The speech has been long anticipated as various political factions attempt to gauge what a May-led Cabinet position will be as Britain engages in a 2-year process to officially exit the EU.

In her speech, she outlined a few key points that clarified exactly where the May Cabinet stood on exiting the EU.  For starters, any hope of a soft exit was shot down in this speech, with May insisting that the exit would be total and complete.

May said of the exit that it was “not partial membership of the European Union, associate membership of the European Union, or anything that leaves us half-in, half-out…..”

She also had a direct message to the Brexit opposition to undo what, in her eyes, was a done deal, that Britain would be leaving the EU.  May stated, “…..one of the reasons that Britain’s democracy has been such a success for so many years is that the strength of our identity as one nation, the respect we show to one another as fellow citizens, and the importance we attach to our institutions means that when a vote has been held we all respect the result. The victors have the responsibility to act magnanimously. The losers have the responsibility to respect the legitimacy of the outcome. And the country comes together.”

Further heightening the urgency of her challenge to the anti-Brexit camp, May made it clear that attempting to delegitimize Brexit by attempting to characterize Britan as being weak and the EU as being strong ould have potentially lasting damage to all of the people in Britain.

May declared, “business isn’t calling to reverse the result, but planning to make a success of it. The House of Commons has voted overwhelmingly for us to get on with it. And the overwhelming majority of people – however they voted – want us to get on with it too.”

May also had strong words for those in the EU calling for punitive action to be taken against Britain as a punishment for their exit from the EU.


May said, “I know there are some voices calling for a punitive deal that punishes Britain and discourages other countries from taking the same path.  That would be an act of calamitous self-harm for the countries of Europe. And it would not be the act of a friend.  Britain would not – indeed we could not – accept such an approach. And while I am confident that this scenario need never arise – while I am sure a positive agreement can be reached – I am equally clear that no deal for Britain is better than a bad deal for Britain.”

May added, “We would be free to strike trade deals across the world. And we would have the freedom to set the competitive tax rates and embrace the policies that would attract the world’s best companies and biggest investors to Britain.  But for the EU, it would mean new barriers to trade with one of the biggest economies in the world.”

May identified what she believed was the key reason the British voted to leave the EU, and it had to do with radically different traditions in governance between Britain and the rest of Europe.

May explained, “Our political traditions are different. Unlike other European countries, we have no written constitution, but the principle of Parliamentary Sovereignty is the basis of our unwritten constitutional settlement. We have only a recent history of devolved governance – though it has rapidly embedded itself – and we have little history of coalition government.

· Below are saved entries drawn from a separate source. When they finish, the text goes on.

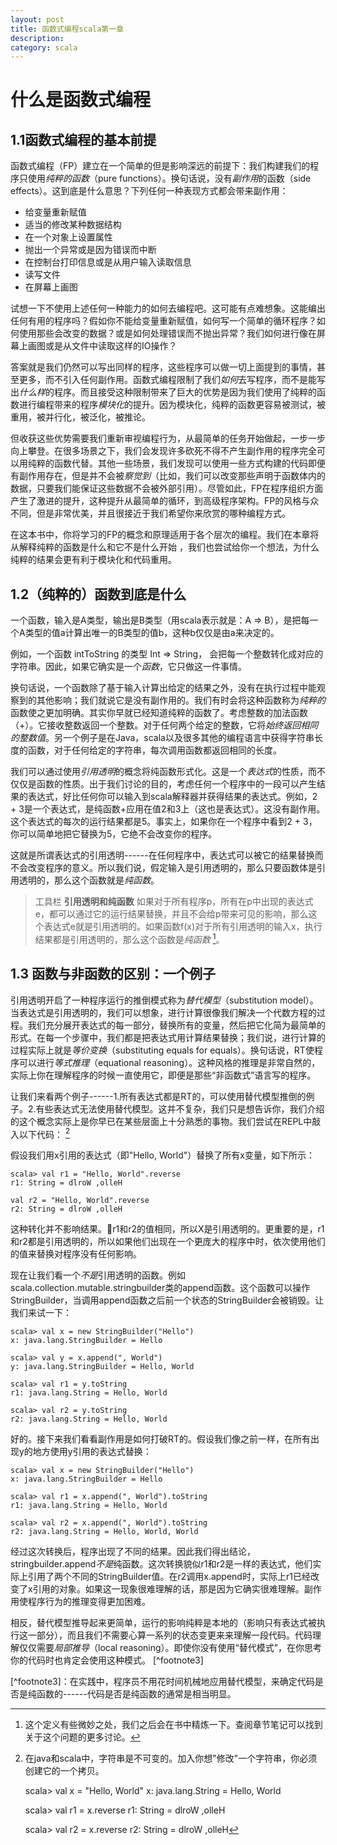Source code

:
 ```yaml
---
layout: post
title: 函数式编程scala第一章
description: 
category: scala
---
```


什么是函数式编程
===

1.1函数式编程的基本前提
---

函数式编程（FP）建立在一个简单的但是影响深远的前提下：我们构建我们的程序只使用*纯粹的函数*（pure functions）。换句话说，没有*副作用*的函数（side effects）。这到底是什么意思？下列任何一种表现方式都会带来副作用：

 - 给变量重新赋值
 - 适当的修改某种数据结构
 - 在一个对象上设置属性
 - 抛出一个异常或是因为错误而中断
 - 在控制台打印信息或是从用户输入读取信息
 - 读写文件
 - 在屏幕上画图

试想一下不使用上述任何一种能力的如何去编程吧。这可能有点难想象。这能编出任何有用的程序吗？假如你不能给变量重新赋值，如何写一个简单的循环程序？如何使用那些会改变的数据？或是如何处理错误而不抛出异常？我们如何进行像在屏幕上画图或是从文件中读取这样的IO操作？

答案就是我们仍然可以写出同样的程序，这些程序可以做一切上面提到的事情，甚至更多，而不引入任何副作用。函数式编程限制了我们*如何*去写程序，而不是能写出*什么样*的程序。而且接受这种限制带来了巨大的优势是因为我们使用了纯粹的函数进行编程带来的程序*模块化*的提升。因为模块化，纯粹的函数更容易被测试，被重用，被并行化，被泛化，被推论。

但收获这些优势需要我们重新审视编程行为，从最简单的任务开始做起，一步一步向上攀登。在很多场景之下，我们会发现许多砍死不得不产生副作用的程序完全可以用纯粹的函数代替。其他一些场景，我们发现可以使用一些方式构建的代码即便有副作用存在，但是并不会被*察觉到*（比如，我们可以改变那些声明于函数体内的数据，只要我们能保证这些数据不会被外部引用）。尽管如此，FP在程序组织方面产生了激进的提升，这种提升从最简单的循环，到高级程序架构。FP的风格与众不同，但是非常优美，并且很接近于我们希望你来欣赏的哪种编程方式。

在这本书中，你将学习的FP的概念和原理适用于各个层次的编程。我们在本章将从解释纯粹的函数是什么和它不是什么开始 ，我们也尝试给你一个想法，为什么纯粹的结果会更有利于模块化和代码重用。

1.2（纯粹的）函数到底是什么
---
一个函数，输入是A类型，输出是B类型（用scala表示就是：A => B），是把每一个A类型的值a计算出唯一的B类型的值b，这种b仅仅是由a来决定的。

例如，一个函数 intToString 的类型 Int => String， 会把每一个整数转化成对应的字符串。因此，如果它确实是一个*函数*，它只做这一件事情。

换句话说，一个函数除了基于输入计算出给定的结果之外，没有在执行过程中能观察到的其他影响；我们就说它是没有副作用的。我们有时会将这种函数称为*纯粹的*函数使之更加明确。其实你早就已经知道纯粹的函数了。考虑整数的加法函数（+）。它接收整数返回一个整数。对于任何两个给定的整数，它将*始终返回相同的整数值*。另一个例子是在Java，scala以及很多其他的编程语言中获得字符串长度的函数，对于任何给定的字符串，每次调用函数都返回相同的长度。

我们可以通过使用*引用透明*的概念将纯函数形式化。这是一个*表达式*的性质，而不仅仅是函数的性质。出于我们讨论的目的，考虑任何一个程序中的一段可以产生结果的表达式，好比任何你可以输入到scala解释器并获得结果的表达式。例如，2 + 3是一个表达式，是纯函数+应用在值2和3上（这也是表达式）。这没有副作用。这个表达式的每次的运行结果都是5。事实上，如果你在一个程序中看到2 + 3，你可以简单地把它替换为5，它绝不会改变你的程序。

这就是所谓表达式的引用透明------在任何程序中，表达式可以被它的结果替换而不会改变程序的意义。所以我们说，假定输入是引用透明的，那么只要函数体是引用透明的，那么这个函数就是*纯函数*。

>工具栏 **引用透明和纯函数**
>如果对于所有程序p，所有在p中出现的表达式e，都可以通过它的运行结果替换，并且不会给p带来可见的影响，那么这个表达式e就是引用透明的。如果函数f(x)对于所有引用透明的输入x，执行结果都是引用透明的，那么这个函数是*纯函数* [^footnote1]。

  [^footnote1]: 这个定义有些微妙之处，我们之后会在书中精炼一下。查阅章节笔记可以找到关于这个问题的更多讨论。


1.3 函数与非函数的区别：一个例子
----

引用透明开启了一种程序运行的推倒模式称为*替代模型*（substitution model）。当表达式是引用透明的，我们可以想象，进行计算很像我们解决一个代数方程的过程。我们充分展开表达式的每一部分，替换所有的变量，然后把它化简为最简单的形式。在每一个步骤中，我们都是把表达式用计算结果替换；我们说，进行计算的过程实际上就是*等价变换*（substituting equals for equals）。换句话说，RT使程序可以进行*等式推理*（equational reasoning）。这种风格的推理是非常自然的，实际上你在理解程序的时候一直使用它，即便是那些“非函数式”语言写的程序。

让我们来看两个例子------1.所有表达式都是RT的，可以使用替代模型推倒的例子。2.有些表达式无法使用替代模型。这并不复杂，我们只是想告诉你，我们介绍的这个概念实际上是你早已在某些层面上十分熟悉的事物。我们尝试在REPL中敲入以下代码： [^footnote2]


 [^footnote2]: 在java和scala中，字符串是不可变的。加入你想"修改"一个字符串，你必须创建它的一个拷贝。


	scala> val x = "Hello, World"
	x: java.lang.String = Hello, World
	
	scala> val r1 = x.reverse
	r1: String = dlroW ,olleH
	
	scala> val r2 = x.reverse
	r2: String = dlroW ,olleH

假设我们用x引用的表达式（即"Hello, World"）替换了所有x变量，如下所示：

	scala> val r1 = "Hello, World".reverse
	r1: String = dlroW ,olleH
	
	val r2 = "Hello, World".reverse
	r2: String = dlroW ,olleH

这种转化并不影响结果。r1和r2的值相同，所以X是引用透明的。更重要的是，r1和r2都是引用透明的，所以如果他们出现在一个更庞大的程序中时，依次使用他们的值来替换对程序没有任何影响。

现在让我们看一个*不是*引用透明的函数。例如scala.collection.mutable.stringbuilder类的append函数。这个函数可以操作StringBuilder，当调用append函数之后前一个状态的StringBuilder会被销毁。让我们来试一下：

	scala> val x = new StringBuilder("Hello")
	x: java.lang.StringBuilder = Hello
	
	scala> val y = x.append(", World")
	y: java.lang.StringBuilder = Hello, World
	
	scala> val r1 = y.toString
	r1: java.lang.String = Hello, World
	
	scala> val r2 = y.toString
	r2: java.lang.String = Hello, World

好的。接下来我们看看副作用是如何打破RT的。假设我们像之前一样，在所有出现y的地方使用y引用的表达式替换：

	scala> val x = new StringBuilder("Hello")
	x: java.lang.StringBuilder = Hello
	
	scala> val r1 = x.append(", World").toString
	r1: java.lang.String = Hello, World
	
	scala> val r2 = x.append(", World").toString
	r2: java.lang.String = Hello, World, World


经过这次转换后，程序出现了不同的结果。因此我们得出结论，stringbuilder.append*不是*纯函数。这次转换貌似r1和r2是一样的表达式，他们实际上引用了两个不同的StringBuilder值。在r2调用x.append时，实际上r1已经改变了x引用的对象。如果这一现象很难理解的话，那是因为它确实很难理解。副作用使程序行为的推理变得更加困难。

相反，替代模型推导起来更简单，运行的影响纯粹是本地的（影响只有表达式被执行这一部分），而且我们不需要心算一系列的状态变更来来理解一段代码。代码理解仅仅需要*局部推导*（local reasoning）。即使你没有使用“替代模式”，在你思考你的代码时也肯定会使用这种模式。 [^footnote3]

 [^footnote3]：在实践中，程序员不用花时间机械地应用替代模型，来确定代码是否是纯函数的------代码是否是纯函数的通常是相当明显。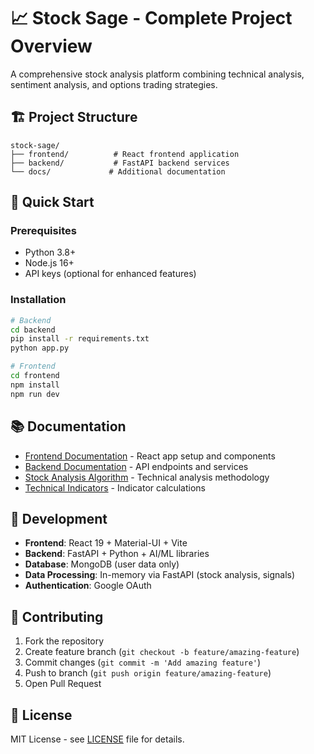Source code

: # 📈 Stock Sage - Complete Project Overview

A comprehensive stock analysis platform combining technical analysis, sentiment analysis, and options trading strategies.

## 🏗️ Project Structure

```
stock-sage/
├── frontend/          # React frontend application
├── backend/           # FastAPI backend services
└── docs/             # Additional documentation
```

## 🚀 Quick Start

### Prerequisites

- Python 3.8+
- Node.js 16+
- API keys (optional for enhanced features)

### Installation

```bash
# Backend
cd backend
pip install -r requirements.txt
python app.py

# Frontend
cd frontend
npm install
npm run dev
```

## 📚 Documentation

- [Frontend Documentation](./frontend/README.md) - React app setup and components
- [Backend Documentation](./backend/README.md) - API endpoints and services
- [Stock Analysis Algorithm](./docs/STOCK_SIGNAL_ANALYSIS.md) - Technical analysis methodology
- [Technical Indicators](./docs/TECHNICAL_INDICATORS.md) - Indicator calculations

## 🔧 Development

- **Frontend**: React 19 + Material-UI + Vite
- **Backend**: FastAPI + Python + AI/ML libraries
- **Database**: MongoDB (user data only)
- **Data Processing**: In-memory via FastAPI (stock analysis, signals)
- **Authentication**: Google OAuth

## 🤝 Contributing

1. Fork the repository
2. Create feature branch (`git checkout -b feature/amazing-feature`)
3. Commit changes (`git commit -m 'Add amazing feature'`)
4. Push to branch (`git push origin feature/amazing-feature`)
5. Open Pull Request

## 📄 License

MIT License - see [LICENSE](LICENSE) file for details.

The public expect to be able to hold their governments to account very directly, and as a result supranational institutions as strong as those created by the European Union sit very uneasily in relation to our political history and way of life.”

May further stressed her point when she said, “….the European Union has struggled to deal with the diversity of its member countries and their interests. It bends towards uniformity, not flexibility.  Our vote to leave the European Union was no rejection of the values we share……It was a vote to restore, as we see it, our parliamentary democracy, national self-determination, and to become even more global and internationalist in action and in spirit.”

The speech, in the end, leaves little doubt of the intentions of Britain under a May leadership to sever all membership ties from the EU completely.  It is also clear that May intends on taking a hardline stance both with the anti-Brexit camp within Britain and the Punitive camp within the EU.  As some are already dubbing this speech, Theresa May has made it clear, she intends on making Britain great again, and that means leaving the shackles (as she views them) of the EU behind.

Beyond the speech itself, insiders within the May camp has also intonated that any attempt by the anti-Brexit camp to gum up the works in the Brexit process will be met with an immediate call for new elections.

The current political climate heavily favors Theresa May and the conservatives.  According to Laborlist.org, “Theresa May holds a 56 point advantage over Jeremy Corbyn over who is doing a good job, a new poll says.  The prime minister has a +22 rating, with 46 per cent positive to 24 per cent negative, whereas Corbyn has a -34 rating, with just 20 per cent of people surveyed thinking he is doing a good job to the 54 per cent thinking he is doing poorly.”